1. Fight clogged pores with cleansing wipes
One of the biggest challenges that come with hot weather is the increased chance of breakouts. As the temperatures rise, pores open up, inviting sweat, makeup and other pollutants in. This grit and grime get trapped deep down the pores, causing breakouts. Combat this by keeping cleansing wipes on hand. As the sweat starts to drip, wipe your skin to keep the dirt out of your pores.
Bonus tip: Look for wipes that contain salicylic acid, as this ingredient is known to help dissolve oil and fight acne
2. Ditch the heavy lotions
Despite the increased heat and humidity, moisturizing remains an important skincare step in the summer, because the sun can have powerful drying effects. That’s why it’s important to notice whether your lotion or moisturizer is too heavy for your skin. If it feels too thick and suffocating, you’ll want to look for lighter formulas that won’t clog your pores. Amid the increased humidity in the atmosphere and the internal moisture from sweat, a light lotion will keep your skin dewy while letting it breathe.
Bonus tip: Look for lotions that are part serum or gel blends. These varieties are lighter on the skin while offering plenty of moisture. For best results, choose a serum that contains hyaluronic acid, as this ingredient provides a protective barrier to the skin and is known for its ability to retain moisture.

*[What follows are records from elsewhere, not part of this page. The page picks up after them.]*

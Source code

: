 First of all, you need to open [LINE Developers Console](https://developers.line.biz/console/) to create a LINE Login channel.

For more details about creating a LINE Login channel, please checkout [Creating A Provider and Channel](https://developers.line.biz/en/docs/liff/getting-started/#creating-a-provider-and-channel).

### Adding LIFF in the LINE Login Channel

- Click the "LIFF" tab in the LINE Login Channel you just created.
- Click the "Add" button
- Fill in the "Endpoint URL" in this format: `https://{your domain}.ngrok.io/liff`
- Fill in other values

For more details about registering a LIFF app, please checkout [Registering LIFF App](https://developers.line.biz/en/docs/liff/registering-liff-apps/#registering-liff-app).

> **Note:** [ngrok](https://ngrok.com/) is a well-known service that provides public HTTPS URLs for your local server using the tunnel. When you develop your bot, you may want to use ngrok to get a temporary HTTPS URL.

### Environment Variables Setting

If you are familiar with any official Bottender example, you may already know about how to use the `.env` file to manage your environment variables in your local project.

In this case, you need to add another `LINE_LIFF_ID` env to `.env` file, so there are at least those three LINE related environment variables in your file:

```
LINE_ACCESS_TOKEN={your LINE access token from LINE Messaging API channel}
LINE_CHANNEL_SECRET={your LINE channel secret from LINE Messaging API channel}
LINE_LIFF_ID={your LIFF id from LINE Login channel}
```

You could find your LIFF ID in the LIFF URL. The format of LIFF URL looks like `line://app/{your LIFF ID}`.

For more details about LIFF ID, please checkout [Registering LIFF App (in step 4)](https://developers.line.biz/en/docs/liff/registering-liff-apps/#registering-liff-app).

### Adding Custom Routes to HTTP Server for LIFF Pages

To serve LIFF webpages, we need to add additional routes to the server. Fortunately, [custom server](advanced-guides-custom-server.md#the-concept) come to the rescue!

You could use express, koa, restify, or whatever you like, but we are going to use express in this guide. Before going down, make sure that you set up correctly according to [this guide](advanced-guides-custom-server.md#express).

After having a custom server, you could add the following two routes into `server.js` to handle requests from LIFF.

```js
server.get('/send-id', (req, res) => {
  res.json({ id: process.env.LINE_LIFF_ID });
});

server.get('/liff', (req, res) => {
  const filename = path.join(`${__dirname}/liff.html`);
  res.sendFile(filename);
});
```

3. Exfoliating is your friend
Exfoliating is a great way to keep your skin clear during the summer. Exfoliation sloughs off dead skin cells and allows cleansers to penetrate deeply into your pores, removing dirt and buildup. Exfoliate a maximum of two to three times a week if you plan on spending a lot of time out in the sun, otherwise, you risk irritating and damaging your skin. Why? While very effective in clearing and cleansing the skin, exfoliation also removes a protective layer of your skin, making it more tender and vulnerable to the sun.
Bonus tip: Acid exfoliators and serums (for example, those containing glycolic, salicylic or lactic acids) are powerful exfoliators that cut through pollutants while smoothing the skin. Apply these at night, when your skin repairs itself, for maximum benefits. However, use exfoliators cautiously if you plan a prolonged stay in the sun. If you apply them more than three nights per week, they can make your skin more sensitive.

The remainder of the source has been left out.